Les Journées de juillet désignent les troubles qui éclatent à Petrograd, en Russie, entre le 3 et le 7 juillet 1917 (a.s) pendant lesquels des soldats et des ouvriers de la ville se révoltent contre le gouvernement provisoire. Le mouvement échoue et une vague de répression s'abat sur les bolchéviks. Lénine entre dans la clandestinité, tandis que les autres dirigeants sont arrêtés, ce qui entraîne une baisse temporaire de l'influence bolchevik.

1 Contexte

Depuis la révolution de Février, la Russie connaît une situation de double pouvoir. Le pays s'est couvert de soviets, en particulier dans les villes, mais il reste dominé par le gouvernement provisoire de Kerensky.

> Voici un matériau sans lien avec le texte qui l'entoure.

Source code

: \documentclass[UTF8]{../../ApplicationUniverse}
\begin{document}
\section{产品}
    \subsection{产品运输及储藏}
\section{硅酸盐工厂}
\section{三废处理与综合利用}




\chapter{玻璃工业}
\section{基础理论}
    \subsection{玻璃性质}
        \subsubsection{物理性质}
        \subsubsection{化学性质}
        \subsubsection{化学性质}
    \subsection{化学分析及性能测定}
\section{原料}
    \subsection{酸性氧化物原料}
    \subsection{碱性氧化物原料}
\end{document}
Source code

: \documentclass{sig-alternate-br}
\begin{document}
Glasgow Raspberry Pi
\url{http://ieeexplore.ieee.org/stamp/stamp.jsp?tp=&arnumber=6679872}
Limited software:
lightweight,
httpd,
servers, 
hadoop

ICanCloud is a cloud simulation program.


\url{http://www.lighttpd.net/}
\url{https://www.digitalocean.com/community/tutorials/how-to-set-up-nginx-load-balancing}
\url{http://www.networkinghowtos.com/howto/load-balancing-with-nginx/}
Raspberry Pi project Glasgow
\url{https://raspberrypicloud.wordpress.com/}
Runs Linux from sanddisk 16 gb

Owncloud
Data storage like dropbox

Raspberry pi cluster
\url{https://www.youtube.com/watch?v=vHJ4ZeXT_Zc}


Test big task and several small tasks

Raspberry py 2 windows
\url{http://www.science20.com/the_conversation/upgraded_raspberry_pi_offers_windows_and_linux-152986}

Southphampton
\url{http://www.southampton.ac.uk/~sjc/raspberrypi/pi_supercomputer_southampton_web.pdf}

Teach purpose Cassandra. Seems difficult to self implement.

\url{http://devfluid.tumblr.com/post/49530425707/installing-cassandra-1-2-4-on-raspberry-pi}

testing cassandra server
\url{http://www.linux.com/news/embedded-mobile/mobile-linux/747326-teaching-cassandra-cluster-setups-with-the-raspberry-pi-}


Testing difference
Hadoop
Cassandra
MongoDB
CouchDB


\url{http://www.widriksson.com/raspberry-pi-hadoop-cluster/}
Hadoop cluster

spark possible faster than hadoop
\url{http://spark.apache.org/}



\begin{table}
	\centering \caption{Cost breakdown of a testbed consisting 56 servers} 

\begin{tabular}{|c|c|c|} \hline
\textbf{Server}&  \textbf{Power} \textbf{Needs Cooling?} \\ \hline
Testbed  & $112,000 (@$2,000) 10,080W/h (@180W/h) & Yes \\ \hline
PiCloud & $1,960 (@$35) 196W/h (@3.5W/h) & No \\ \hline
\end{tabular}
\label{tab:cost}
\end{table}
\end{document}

Etant donné que le gouvernement de collaboration de classe refuse les revendications populaires (la paix, la journée de 8 heures, la réforme agraire), les bolchéviks mènent une agitation de plus en plus efficace avec les mots d'ordre « La paix, le pain et la terre » et « Tout le pouvoir aux Soviets ». Ils progressent rapidement, mais surtout dans les milieux ouvriers urbains.

Le 3 juin 1917 s'ouvre le premier Congrès des Soviets de Russie. Les bolcheviks n'y ont que 105 délégués contre 285 pour les socialistes-révolutionnaires et 248 pour les mencheviks[1],[2], mais ils dénoncent vigoureusement l'entente avec la bourgeoisie, et Lénine déclare que le Parti bolchevik est prêt à exercer le pouvoir[3]. Dans le même temps, la tension monte parmi les soldats de Petrograd. Le Congrès des Soviets organise pour le 18 juin une manifestation de soutien aux soviets qui prend un caractère pro-bolchevik.

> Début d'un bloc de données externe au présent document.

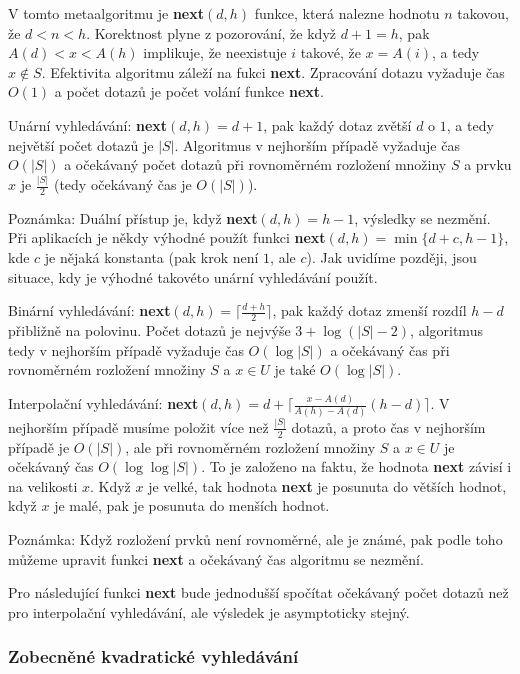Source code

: \documentclass[a4paper,12pt]{article}
\begin{document}
V tomto metaalgoritmu je {\bf next$(d,h)$} funkce, která 
nalezne hodnotu $n$ takovou, že $d<n<h$. Korektnost plyne 
z pozorování, že když $d+1=h$, pak $A(d)<x<A(h)$ 
implikuje, že neexistuje $i$ takové, že $x=A(i)$, a tedy 
$x\notin S$. Efektivita algoritmu záleží na fukci {\bf next}. 
Zpracování dotazu vyžaduje čas $O(1)$ a počet 
dotazů je 
počet volání funkce {\bf next}. 

Unární vyhledávání: {\bf next$(d,h)=d+1$}, pak každý 
dotaz zvětší $d$ o $1$, a tedy největší počet 
dotazů je $|S|$. Algoritmus v nej\-horším případě 
vyžaduje čas $O(|S|)$ a očekávaný počet dotazů při 
rovnoměrném rozložení množiny $S$ a prvku $x$ je $\frac {
|S|}2$ 
(tedy očekávaný čas je $O(|S|)$). 

Poznámka: Duální přístup je, když 
{\bf next$(d,h)=h-1$}, výsled\-ky se nezmění. Při aplikacích je 
někdy výhodné použít funkci {\bf next$(d,h)=\min\{d
+c,h-1\}$}, 
kde $c$ je nějaká konstanta (pak krok není $1$, ale $c$). Jak 
uvidíme později, jsou situace, kdy je výhodné  
takovéto unární vyhledávání použít.

Binární vyhledávání: {\bf next$(d,h)=\lceil\frac {
d+h}2\rceil$}, pak 
každý dotaz zmenší rozdíl $h-d$ přibližně na polovinu. 
Počet dotazů je nejvýše $3+\log(|S|-2)$, 
algoritmus tedy v 
nejhorším případě vyžaduje čas $O(\log|S|)$ a  
očekávaný čas při rovnoměrném roz\-ložení množiny $
S$ a 
$x\in U$ je také $O(\log|S|)$.

Interpolační vyhledávání: 
{\bf next$(d,h)=d+\lceil\frac {x-A(d)}{A(h)-A(d)}(h-d)\rceil$}. V nejhorším případě 
musíme položit více než $\frac {|S|}2$ dotazů, a proto čas 
v nejhorším případě je $O(|S|)$, ale při rovnoměrném 
roz\-ložení množiny $S$ a $x\in U$ je očekávaný čas 
$O(\log\log|S|)$. To je založeno na faktu, že hodnota {\bf next }
závisí i na velikosti $x$. Když $x$ je velké, tak hodnota 
{\bf next} je posunuta do větších hodnot, když $x$ je malé, 
pak je posunuta do menších hodnot.

Poznámka: Když rozložení prvků není 
rovnoměrné, ale je zná\-mé, pak podle toho můžeme  
upravit funkci {\bf next} a očekávaný čas algoritmu se 
nezmění.

Pro následující funkci {\bf next} bude 
jednodušší spočítat očekáva\-ný počet dotazů než 
pro interpolační vyhledávání, ale výsledek je 
asymptoticky stejný.

\subsubsection{Zobecněné kvadratické vyhledávání}
\end{document}
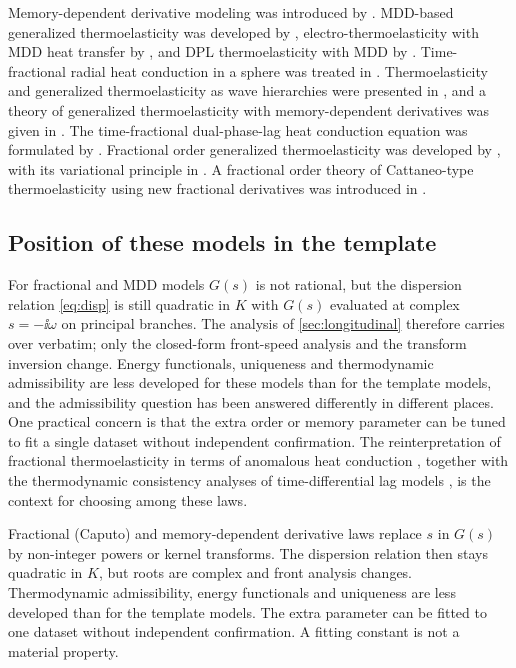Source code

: Memory-dependent derivative modeling was introduced by \citep{Wang2011}. MDD-based generalized thermoelasticity was developed by \citep{Ezzat2016}, electro-thermoelasticity with MDD heat transfer by \citep{Ezzat2016a}, and DPL thermoelasticity with MDD by \citep{Ezzat2016b}. Time-fractional radial heat conduction in a sphere was treated in \citep{Povstenko2011}. Thermoelasticity and generalized thermoelasticity as wave hierarchies were presented in \citep{Scott2007}, and a theory of generalized thermoelasticity with memory-dependent derivatives was given in \citep{Shaw2019}. The time-fractional dual-phase-lag heat conduction equation was formulated by \citep{Xu2015}. Fractional order generalized thermoelasticity was developed by \citep{Youssef2010}, with its variational principle in \citep{Youssef2010a}. A fractional order theory of Cattaneo-type thermoelasticity using new fractional derivatives was introduced in \citep{Yu2020}.

\subsection{Position of these models in the template}
For fractional and MDD models $G(s)$ is not rational, but the dispersion relation \eqref{eq:disp} is still quadratic in $K$ with $G(s)$ evaluated at complex $s=-\ii\omega$ on principal branches. The analysis of \cref{sec:longitudinal} therefore carries over verbatim; only the closed-form front-speed analysis and the transform inversion change. Energy functionals, uniqueness and thermodynamic admissibility are less developed for these models than for the template models, and the admissibility question has been answered differently in different places. One practical concern is that the extra order or memory parameter can be tuned to fit a single dataset without independent confirmation. The reinterpretation of fractional thermoelasticity in terms of anomalous heat conduction \citep{Yu2024}, together with the thermodynamic consistency analyses of time-differential lag models \citep{Chirita2016,Tibullo2017}, is the context for choosing among these laws.

\begin{summarybox}[Summary]
Fractional (Caputo) and memory-dependent derivative laws replace $s$ in $G(s)$ by non-integer powers or kernel transforms. The dispersion relation then stays quadratic in $K$, but roots are complex and front analysis changes. Thermodynamic admissibility, energy functionals and uniqueness are less developed than for the template models. The extra parameter can be fitted to one dataset without independent confirmation. A fitting constant is not a material property.
\end{summarybox}
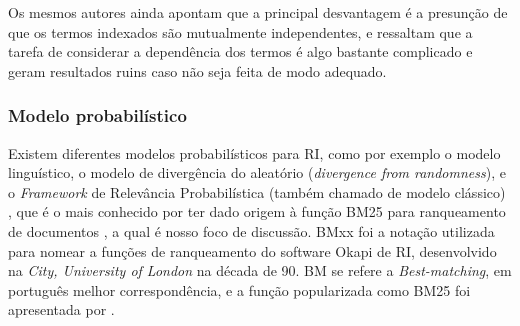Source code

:         Os mesmos autores ainda apontam que a principal desvantagem é a presunção de que os termos indexados são mutualmente independentes, e ressaltam que a tarefa de considerar a dependência dos termos é algo bastante complicado e geram resultados ruins caso não seja feita de modo adequado.
    
    \subsubsection{Modelo probabilístico}  \label{subsubsec:Modelo-probabilístico}
        Existem diferentes modelos probabilísticos para RI, como por exemplo o modelo linguístico, o modelo de divergência do aleatório (\textit{divergence from randomness}), e o \textit{Framework} de Relevância Probabilística (também chamado de modelo clássico) \cite[p.~87]{Zhai2016TDMA}, que é o mais conhecido por ter dado origem à função BM25 para ranqueamento de documentos \cite[p.~334--335]{robertson_probabilistic_2010} \cite[p.~111]{Zhai2016TDMA}, a qual é nosso foco de discussão.
        BMxx foi a notação utilizada para nomear a funções de ranqueamento do software Okapi de RI, desenvolvido na \textit{City, University of London} na década de 90. BM se refere a \textit{Best-matching}, em português melhor correspondência, e a função popularizada como BM25 foi apresentada por .
        
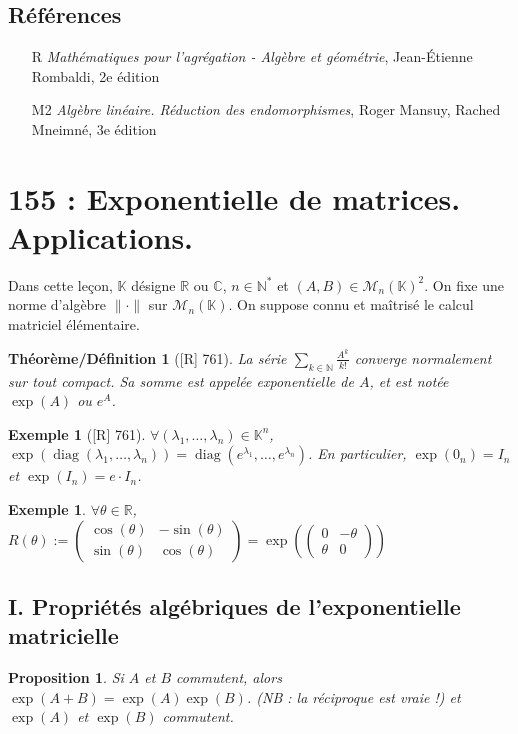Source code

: \documentclass[10pt, a4paper, parskip=full, twoside, twocolumn]{report}
\newtheorem{theorem_def}[definition]{Théorème/Définition}
\newtheorem{proposition}[definition]{Proposition}
\newtheorem{example}[definition]{Exemple}
\newcommand{\IN}{\mathbb{N}}
\newcommand{\IK}{\mathbb{K}}
\newcommand{\IC}{\mathbb{C}}
\newcommand{\IR}{\mathbb{R}}
\DeclareMathOperator{\diag}{diag}
\begin{document}
\section*{Références}
\begin{itemize}
	\item[R] \emph{Mathématiques pour l'agrégation - Algèbre et géométrie}, Jean-Étienne Rombaldi, 2e édition
	\item[M2] \emph{Algèbre linéaire. Réduction des endomorphismes}, Roger Mansuy, Rached Mneimné, 3e édition
\end{itemize}




\chapter*{155 : Exponentielle de matrices. Applications.}
\setcounter{definition}{0}

\textcolor{paragraphtext}{Dans cette leçon, $\IK$ désigne $\IR$ ou $\IC$, $n\in \IN^*$
et $(A,B)\in\mathcal{M}_n(\IK)^2$. On fixe une norme d'algèbre $\|\cdot\|$ sur $\mathcal{M}_n(\IK)$.
On suppose connu et maîtrisé le calcul matriciel élémentaire.}

\begin{theorem_def}[\textnormal{[R] 761}]
	La série $\sum_{k\in\IN} \frac{A^k}{k!}$ converge normalement sur 
	tout compact. Sa somme est appelée \emph{exponentielle de $A$}, et est notée $\exp(A)$ ou $e^A$.
\end{theorem_def}

\begin{example}[\textnormal{[R] 761}]
	$\forall (\lambda_1,\dots,\lambda_n)\in\IK^n$, $\exp(\diag(\lambda_1,\dots,\lambda_n)) = \diag(e^{\lambda_1},\dots,e^{\lambda_n})$.
	En particulier, $\exp(0_n) = I_n$ et $\exp(I_n) = e\cdot I_n$.
\end{example}

\begin{example}
	$\forall \theta\in\IR$, $R(\theta) := \begin{pmatrix}
		\cos(\theta) & -\sin(\theta) \\ \sin(\theta) & \cos(\theta)
	\end{pmatrix} = \exp\left(\begin{pmatrix}
		0 & -\theta \\ \theta & 0
	\end{pmatrix}\right)$
\end{example}

\section*{I. Propriétés algébriques de l'exponentielle matricielle}
\begin{proposition}
	Si $A$ et $B$ commutent, alors $\exp(A+B) = \exp(A)\exp(B)$.
	(NB : la réciproque est vraie !) et $\exp(A)$ et $\exp(B)$ commutent.
\end{proposition}
\end{document}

Alexandre Kerensky, alors ministre de la Guerre et de la Marine, persuadé que la démocratie russe ne pouvait survivre qu'avec une armée forte et disciplinée et que le moral de celle-ci avait besoin du prestige d'une victoire militaire, ordonne pour le 12 juin[4] une vaste offensive contre les forces austro-hongroises, l'« offensive Kerensky ». Le 16 juin, l'armée déclenche d'intenses pilonnage d'artillerie contre les Autrichiens pendant deux jours[5], puis passe à l'attaque. D'abord avec succès. Puis les soldats se mutinent et refusent les ordres d'attaque. Refus qui se transforme bientôt en débandade[6].

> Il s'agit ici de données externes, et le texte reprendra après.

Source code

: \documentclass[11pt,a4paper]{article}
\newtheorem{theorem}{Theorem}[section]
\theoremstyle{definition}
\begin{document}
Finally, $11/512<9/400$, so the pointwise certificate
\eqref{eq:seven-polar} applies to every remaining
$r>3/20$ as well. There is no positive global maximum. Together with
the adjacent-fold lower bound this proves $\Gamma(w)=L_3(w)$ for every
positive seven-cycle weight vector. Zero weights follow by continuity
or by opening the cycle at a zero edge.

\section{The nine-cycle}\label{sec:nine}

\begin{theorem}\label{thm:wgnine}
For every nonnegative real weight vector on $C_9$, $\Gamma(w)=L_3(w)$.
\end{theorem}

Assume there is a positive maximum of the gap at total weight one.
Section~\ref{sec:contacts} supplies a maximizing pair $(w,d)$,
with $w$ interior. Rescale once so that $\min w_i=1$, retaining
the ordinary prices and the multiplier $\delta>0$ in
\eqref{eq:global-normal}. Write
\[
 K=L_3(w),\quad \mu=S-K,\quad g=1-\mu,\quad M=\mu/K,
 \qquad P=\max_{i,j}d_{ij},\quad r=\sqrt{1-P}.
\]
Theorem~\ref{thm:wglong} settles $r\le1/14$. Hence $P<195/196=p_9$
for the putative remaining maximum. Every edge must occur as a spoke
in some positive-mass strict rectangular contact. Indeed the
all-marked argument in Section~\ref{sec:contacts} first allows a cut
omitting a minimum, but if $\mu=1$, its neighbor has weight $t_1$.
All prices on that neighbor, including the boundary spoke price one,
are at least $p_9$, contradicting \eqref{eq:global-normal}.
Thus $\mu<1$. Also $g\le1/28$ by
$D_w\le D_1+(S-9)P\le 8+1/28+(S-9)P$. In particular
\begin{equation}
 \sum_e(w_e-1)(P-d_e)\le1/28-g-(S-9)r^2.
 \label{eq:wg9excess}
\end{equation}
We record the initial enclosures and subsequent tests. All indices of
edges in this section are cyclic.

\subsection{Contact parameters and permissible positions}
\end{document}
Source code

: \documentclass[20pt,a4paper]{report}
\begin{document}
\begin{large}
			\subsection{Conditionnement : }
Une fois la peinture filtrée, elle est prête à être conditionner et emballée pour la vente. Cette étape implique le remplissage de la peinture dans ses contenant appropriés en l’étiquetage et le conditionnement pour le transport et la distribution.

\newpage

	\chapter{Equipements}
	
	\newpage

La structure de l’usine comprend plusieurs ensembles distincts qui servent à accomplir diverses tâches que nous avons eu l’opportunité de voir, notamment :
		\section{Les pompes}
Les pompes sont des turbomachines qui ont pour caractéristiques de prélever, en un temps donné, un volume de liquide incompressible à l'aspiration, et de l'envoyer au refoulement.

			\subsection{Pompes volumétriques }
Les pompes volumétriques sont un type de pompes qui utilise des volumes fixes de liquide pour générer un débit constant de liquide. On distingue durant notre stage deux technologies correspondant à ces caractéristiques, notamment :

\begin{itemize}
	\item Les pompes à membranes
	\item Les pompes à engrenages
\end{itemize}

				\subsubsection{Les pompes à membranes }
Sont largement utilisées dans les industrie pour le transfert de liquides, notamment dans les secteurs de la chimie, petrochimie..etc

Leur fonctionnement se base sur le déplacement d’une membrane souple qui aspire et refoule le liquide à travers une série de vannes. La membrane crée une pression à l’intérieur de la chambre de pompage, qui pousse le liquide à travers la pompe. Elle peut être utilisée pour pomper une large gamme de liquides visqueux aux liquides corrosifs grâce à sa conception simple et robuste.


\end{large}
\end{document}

Le 20 juin, le 1er Régiment de mitrailleurs, fort de 10000 hommes, la plus importante unité de la capitale, cantonnée à Vyborg, dans la périphérie de Petrograd, reçoit l'ordre d'envoyer 500 mitrailleuses et leurs servants au front, soit la moitié de ses forces[7]. L'objectif est double : d'une part, apporter un renfort sur le front, et d'autre part se débarrasser de troupes agitées. Le régiment se mutine sous l'instigation d'agitateurs bolcheviks[8], mais cela va à l'encontre des engagements pris par le Gouvernement provisoire : les soldats ayant fait la révolution de Février à Pétrograd ne seraient pas envoyés au front, leur tâche étant de défendre la ville contre une « contre-révolution »[7].

Malgré leurs premiers succès sur le front, les Russes sont battus (les Allemands interviennent en soutien de l'armée autrichienne) et l'opération se termine le 2 juillet, aussitôt suivie par une contre-offensive des forces allemandes et austro-hongroises, le 6 juillet. L'armée est en décomposition, les désertions se multiplient, les protestations de l'arrière contre la guerre enflent.

2 Les événements

2.1 Manifestations spontanées

Après des rumeurs concernant un renforcement de la discipline dans l'armée, les soldats de la garnison de Petrograd craignent d'être envoyés au front[9]. La popularité de Kerensky se dégrade et les slogans réclamant le renversement du gouvernement provisoire trouvent un écho particulier.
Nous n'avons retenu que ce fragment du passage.